Authors

  1. Sibbald, R. Gary BS, MD, FRCPC (Med) (Derm), FAPWCA, MEd
  2. Contreras-Ruiz, Jose MD
  3. Coutts, Patricia RN, IIWCC
  4. Fierheller, Marjorie RN, BScN
  5. Rothman, Arthur MSc, EdD
  6. Woo, Kevin MSc, RN, PhD(C), ACNP, GNC(C)

Abstract

BACKGROUND: Healing of venous leg ulcers (VLUs) is often stalled despite compression therapy. Increased bacterial burden and chronic inflammation are 2 factors that may prevent these chronic VLUs (CVLUs) from healing. There is evidence that nanocrystalline silver dressings may reduce bacterial levels, decrease the chronic inflammatory response, and thus promote wound healing.

 

OBJECTIVE: To determine the effects of a nanocrystalline silver barrier dressing on wound microflora, wound inflammation, and healing in CVLUs.

 

METHOD: Stalled VLUs in 15 patients were managed using nanocrystalline silver dressings under 4-layer compression bandages.

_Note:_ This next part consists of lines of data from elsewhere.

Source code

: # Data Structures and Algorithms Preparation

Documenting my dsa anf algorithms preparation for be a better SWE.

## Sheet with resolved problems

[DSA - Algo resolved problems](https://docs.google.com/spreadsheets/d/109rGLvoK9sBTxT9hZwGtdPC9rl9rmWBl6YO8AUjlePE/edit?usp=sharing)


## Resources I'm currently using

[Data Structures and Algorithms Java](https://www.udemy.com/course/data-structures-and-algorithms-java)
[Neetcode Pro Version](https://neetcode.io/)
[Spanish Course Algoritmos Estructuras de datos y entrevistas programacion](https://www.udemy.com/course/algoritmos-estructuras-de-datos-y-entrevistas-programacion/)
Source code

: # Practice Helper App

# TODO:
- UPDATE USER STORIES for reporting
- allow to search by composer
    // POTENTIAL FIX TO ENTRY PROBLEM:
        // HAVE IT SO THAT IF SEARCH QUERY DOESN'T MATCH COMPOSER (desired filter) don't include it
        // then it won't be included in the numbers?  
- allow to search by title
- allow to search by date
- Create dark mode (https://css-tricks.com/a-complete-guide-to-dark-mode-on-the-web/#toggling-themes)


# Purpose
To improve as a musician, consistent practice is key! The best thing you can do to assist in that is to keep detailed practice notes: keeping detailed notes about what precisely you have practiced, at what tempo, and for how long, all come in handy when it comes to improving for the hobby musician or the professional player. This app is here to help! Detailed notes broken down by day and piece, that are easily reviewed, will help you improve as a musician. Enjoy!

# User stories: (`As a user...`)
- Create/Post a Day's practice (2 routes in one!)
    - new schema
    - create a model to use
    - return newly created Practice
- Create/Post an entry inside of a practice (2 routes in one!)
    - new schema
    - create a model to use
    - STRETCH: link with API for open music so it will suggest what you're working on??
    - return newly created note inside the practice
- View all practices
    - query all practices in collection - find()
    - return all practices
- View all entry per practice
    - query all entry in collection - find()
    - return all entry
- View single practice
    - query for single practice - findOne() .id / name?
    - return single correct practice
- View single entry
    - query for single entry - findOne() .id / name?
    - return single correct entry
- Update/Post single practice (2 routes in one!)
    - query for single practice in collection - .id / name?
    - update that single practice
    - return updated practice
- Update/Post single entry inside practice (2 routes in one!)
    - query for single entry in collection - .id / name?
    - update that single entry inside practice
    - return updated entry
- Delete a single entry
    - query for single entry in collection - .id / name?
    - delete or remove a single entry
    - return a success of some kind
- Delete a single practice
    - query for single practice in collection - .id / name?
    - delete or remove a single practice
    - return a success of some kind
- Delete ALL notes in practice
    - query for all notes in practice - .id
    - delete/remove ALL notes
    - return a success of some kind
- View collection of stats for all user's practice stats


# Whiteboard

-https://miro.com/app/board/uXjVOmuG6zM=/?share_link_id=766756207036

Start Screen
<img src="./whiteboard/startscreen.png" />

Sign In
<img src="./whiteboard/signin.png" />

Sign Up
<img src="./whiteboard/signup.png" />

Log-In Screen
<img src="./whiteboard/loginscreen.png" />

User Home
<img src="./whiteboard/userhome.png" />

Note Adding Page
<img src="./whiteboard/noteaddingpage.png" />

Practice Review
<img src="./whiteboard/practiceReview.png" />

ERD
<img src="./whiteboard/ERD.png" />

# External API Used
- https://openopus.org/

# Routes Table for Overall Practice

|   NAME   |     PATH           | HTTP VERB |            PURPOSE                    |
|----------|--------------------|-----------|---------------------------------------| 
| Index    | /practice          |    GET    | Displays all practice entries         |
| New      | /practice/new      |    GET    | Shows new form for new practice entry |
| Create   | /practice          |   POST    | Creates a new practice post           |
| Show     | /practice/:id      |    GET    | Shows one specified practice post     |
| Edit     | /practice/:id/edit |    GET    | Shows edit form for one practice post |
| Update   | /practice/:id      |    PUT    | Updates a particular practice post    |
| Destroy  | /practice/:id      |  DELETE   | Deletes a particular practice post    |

Paired skin biopsies at baseline and at an average of study week 6.5 were analyzed for bacteria and inflammatory infiltrates. Serum silver levels were monitored, and wound healing was assessed using planimetry.

 

RESULTS: VLUs in 4 patients healed, and 8 other patients completed the 12-week study. There was a significant reduction in the log10 total bacterial count between baseline and final biopsies (P = .011). Greater numbers of lymphocytes were associated with an increased reduction of ulcer size at week 6.5 and final assessment at week 12 (P < .05). Heavy neutrophilic infiltration in skin biopsies at week 6.5 was associated with high bacterial counts and delayed healing (P = .037). The median reduction in ulcer surface area for all patients was 83.5%. Serum silver levels increased slightly, but values were within the normal range.

 

CONCLUSION: A nanocrystalline silver dressing combined with 4-layer bandaging was safe and successful in promoting healing in stalled CVLUs. Healing was associated with a reduction in wound bacteria and neutrophilic inflammation with an associated persistent or high lymphocyte count, as determined by wound biopsy.